Tue Nov 12 18:18:23 EST 2013

On 12 Nov 2013, at 4:42 pm, Andrey Groshev <greenx at yandex.ru> wrote:

> 
> 
> 11.11.2013, 03:44, "Andrew Beekhof" <andrew at beekhof.net>:
>> On 8 Nov 2013, at 7:49 am, Andrey Groshev <greenx at yandex.ru> wrote:
>> 
>>>  Hi, PPL!
>>>  I need help. I do not understand... Why has stopped working.
>>>  This configuration work on other cluster, but on corosync1.
>>> 
>>>  So... cluster postgres with master/slave.
>>>  Classic config as in wiki.
>>>  I build cluster, start, he is working.
>>>  Next I kill postgres on Master with 6 signal, as if "disk space left"
>>> 
>>>  # pkill -6 postgres
>>>  # ps axuww|grep postgres
>>>  root      9032  0.0  0.1 103236   860 pts/0    S+   00:37   0:00 grep postgres
>>> 
>>>  PostgreSQL die, But crm_mon shows that the master is still running.
>>> 
>>>  Last updated: Fri Nov  8 00:42:08 2013
>>>  Last change: Fri Nov  8 00:37:05 2013 via crm_attribute on dev-cluster2-node4
>>>  Stack: corosync
>>>  Current DC: dev-cluster2-node4 (172793107) - partition with quorum
>>>  Version: 1.1.10-1.el6-368c726
>>>  3 Nodes configured
>>>  7 Resources configured
>>> 
>>>  Node dev-cluster2-node2 (172793105): online
>>>         pingCheck       (ocf::pacemaker:ping):  Started
>>>         pgsql   (ocf::heartbeat:pgsql): Started
>>>  Node dev-cluster2-node3 (172793106): online
>>>         pingCheck       (ocf::pacemaker:ping):  Started
>>>         pgsql   (ocf::heartbeat:pgsql): Started
>>>  Node dev-cluster2-node4 (172793107): online
>>>         pgsql   (ocf::heartbeat:pgsql): Master
>>>         pingCheck       (ocf::pacemaker:ping):  Started
>>>         VirtualIP       (ocf::heartbeat:IPaddr2):       Started
>>> 
>>>  Node Attributes:
>>>  * Node dev-cluster2-node2:
>>>     + default_ping_set                  : 100
>>>     + master-pgsql                      : -INFINITY
>>>     + pgsql-data-status                 : STREAMING|ASYNC
>>>     + pgsql-status                      : HS:async
>>>  * Node dev-cluster2-node3:
>>>     + default_ping_set                  : 100
>>>     + master-pgsql                      : -INFINITY
>>>     + pgsql-data-status                 : STREAMING|ASYNC
>>>     + pgsql-status                      : HS:async
>>>  * Node dev-cluster2-node4:
>>>     + default_ping_set                  : 100
>>>     + master-pgsql                      : 1000
>>>     + pgsql-data-status                 : LATEST
>>>     + pgsql-master-baseline             : 0000000002000078
>>>     + pgsql-status                      : PRI
>>> 
>>>  Migration summary:
>>>  * Node dev-cluster2-node4:
>>>  * Node dev-cluster2-node2:
>>>  * Node dev-cluster2-node3:
>>> 
>>>  Tickets:
>>> 
>>>  CONFIG:
>>>  node $id="172793105" dev-cluster2-node2. \
>>>         attributes pgsql-data-status="STREAMING|ASYNC" standby="false"

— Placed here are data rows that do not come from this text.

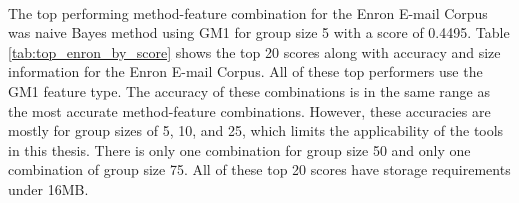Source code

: \paragraph*{}  The top performing method-feature combination for the Enron E-mail Corpus was naive Bayes method using GM1 for group size 5 with a score of 0.4495.  Table \ref{tab:top_enron_by_score} shows the top 20 scores along with accuracy and size information for the Enron E-mail Corpus.  All of these top performers use the GM1 feature type. The accuracy of these combinations is in the same range as the most accurate method-feature combinations. However, these accuracies are mostly for group sizes of 5, 10, and 25, which limits the applicability of the tools in this thesis.  There is only one combination for group size 50 and only one combination of group size 75.  All of these top 20 scores have storage requirements under 16MB.


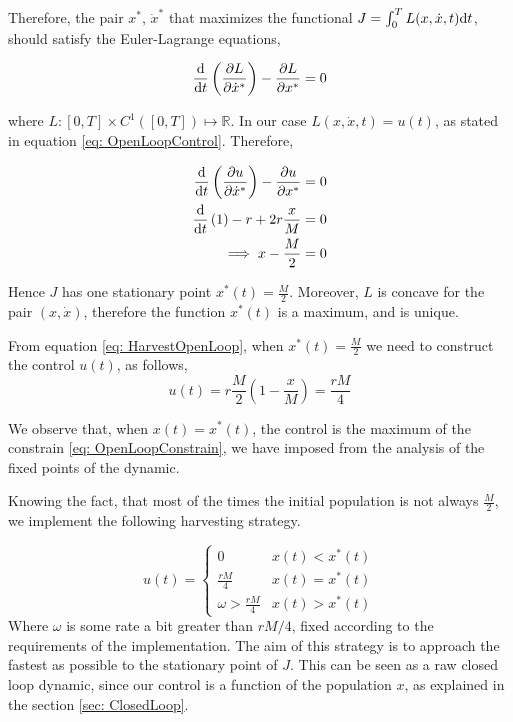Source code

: Therefore, the pair $x^*$, $\dot{x}^*$ that maximizes the functional $J=\int_0^T L(x, \dot{x}, t)\mathrm{d} t$, should satisfy the Euler-Lagrange equations,

\begin{equation}
	\frac{\mathrm{d} }{{\mathrm{d} t}}\left(\frac{\partial L}{{\partial \dot{x}^*}}\right)-\frac{\partial L}{{\partial x^*}}=0 \label{eq: Euler-Lagrange}
\end{equation}

where $L:[0,T]\times C^1([0,T]) \mapsto \mathbb{R}$. In our case $L(x,\dot{x}, t)=u(t)$, as stated in equation \ref{eq: OpenLoopControl}. Therefore,

\begin{align}
	\frac{\mathrm{d} }{{\mathrm{d} t}}\left(\frac{\partial u}{{\partial \dot{x}^*}}\right)-\frac{\partial u}{{\partial x^*}}&=0 \nonumber\\ \frac{\mathrm{d} }{{\mathrm{d} t}}\left(1\right)-r+2r\frac{x}{M}&=0 \nonumber\\
	\implies x- \frac{M}{2}&=0
\end{align}

Hence $J$ has one stationary point $x^*(t)=\frac{M}{2}$. Moreover, $L$ is concave for the pair $(x, \dot{x})$, therefore the function $x^*(t)$ is a maximum, and is unique. 

From equation \ref{eq: HarvestOpenLoop}, when $x^*(t)=\frac{M}{2}$ we need to construct the control $u(t)$, as follows,
\begin{equation}
	u(t)=r\frac{M}{2}\left(1-\frac{x}{M}\right)=\frac{rM}{4}
\end{equation}

We observe that, when $x(t)=x^*(t)$, the control is the maximum of the constrain \ref{eq: OpenLoopConstrain}, we have imposed from the analysis of the fixed points of the dynamic. 

Knowing the fact, that most of the times the initial population is not always $\frac{M}{2}$, we implement the following harvesting strategy.

\begin{equation}
	u(t)=\begin{cases}
	0 & x(t)<x^*(t) \\
	\frac{rM}{4} & x(t)=x^*(t) \\
	\omega>\frac{rM}{4} & x(t)>x^*(t)
	\end{cases}
\end{equation}
Where $\omega$ is some rate a bit greater than $rM/4$, fixed according to the requirements of the implementation. The aim of this strategy is to approach the fastest as possible to the stationary point of $J$. This can be seen as a raw closed loop dynamic, since our control is a function of the population $x$, as explained in the section \ref{sec: ClosedLoop}.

>>>  node $id="172793106" dev-cluster2-node3. \
>>>         attributes pgsql-data-status="STREAMING|ASYNC" standby="false"
>>>  node $id="172793107" dev-cluster2-node4. \
>>>         attributes pgsql-data-status="LATEST"

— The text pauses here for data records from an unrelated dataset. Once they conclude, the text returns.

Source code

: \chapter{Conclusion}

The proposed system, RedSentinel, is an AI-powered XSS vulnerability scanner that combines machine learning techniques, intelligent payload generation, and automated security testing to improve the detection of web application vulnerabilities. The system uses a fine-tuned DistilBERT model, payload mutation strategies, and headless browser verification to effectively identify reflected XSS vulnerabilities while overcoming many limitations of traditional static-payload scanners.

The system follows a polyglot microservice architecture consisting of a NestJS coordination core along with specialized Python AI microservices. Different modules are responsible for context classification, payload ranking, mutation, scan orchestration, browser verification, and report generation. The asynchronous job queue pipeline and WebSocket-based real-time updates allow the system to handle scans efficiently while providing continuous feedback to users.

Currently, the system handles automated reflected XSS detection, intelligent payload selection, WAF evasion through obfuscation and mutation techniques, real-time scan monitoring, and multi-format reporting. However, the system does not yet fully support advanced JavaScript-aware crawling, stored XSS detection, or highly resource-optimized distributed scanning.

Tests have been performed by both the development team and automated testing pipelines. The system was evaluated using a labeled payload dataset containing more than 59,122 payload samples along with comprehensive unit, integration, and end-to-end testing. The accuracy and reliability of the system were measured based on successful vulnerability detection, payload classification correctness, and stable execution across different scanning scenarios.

>>>  primitive VirtualIP ocf:heartbeat:IPaddr2 \
>>>         params ip="10.76.157.194" \
>>>         op start interval="0" timeout="60s" on-fail="stop" \
>>>         op monitor interval="10s" timeout="60s" on-fail="restart" \
>>>         op stop interval="0" timeout="60s" on-fail="block"
>>>  primitive pgsql ocf:heartbeat:pgsql \
>>>         params pgctl="/usr/pgsql-9.1/bin/pg_ctl" psql="/usr/pgsql-9.1/bin/psql" pgdata="/var/lib/pgsql/9.1/data" tmpdir="/tmp/pg" start_opt="-p 5432" logfile="/var/lib/pgsql/9.1//pgstartup.log" rep_mode="async" node_list=" dev-cluster2-node2. dev-cluster2-node3. dev-cluster2-node4. " restore_command="gzip -cd /var/backup/pitr/dev-cluster2-master#5432/xlog/%f.gz > %p" primary_conninfo_opt="keepalives_idle=60 keepalives_interval=5 keepalives_count=5" master_ip="10.76.157.194" \
>>>         op start interval="0" timeout="60s" on-fail="restart" \
>>>         op monitor interval="5s" timeout="61s" on-fail="restart" \
>>>         op monitor interval="1s" role="Master" timeout="62s" on-fail="restart" \
>>>         op promote interval="0" timeout="63s" on-fail="restart" \
>>>         op demote interval="0" timeout="64s" on-fail="stop" \
>>>         op stop interval="0" timeout="65s" on-fail="block" \
>>>         op notify interval="0" timeout="66s"
>>>  primitive pingCheck ocf:pacemaker:ping \
>>>         params name="default_ping_set" host_list="10.76.156.1" multiplier="100" \
>>>         op start interval="0" timeout="60s" on-fail="restart" \
>>>         op monitor interval="10s" timeout="60s" on-fail="restart" \
>>>         op stop interval="0" timeout="60s" on-fail="ignore"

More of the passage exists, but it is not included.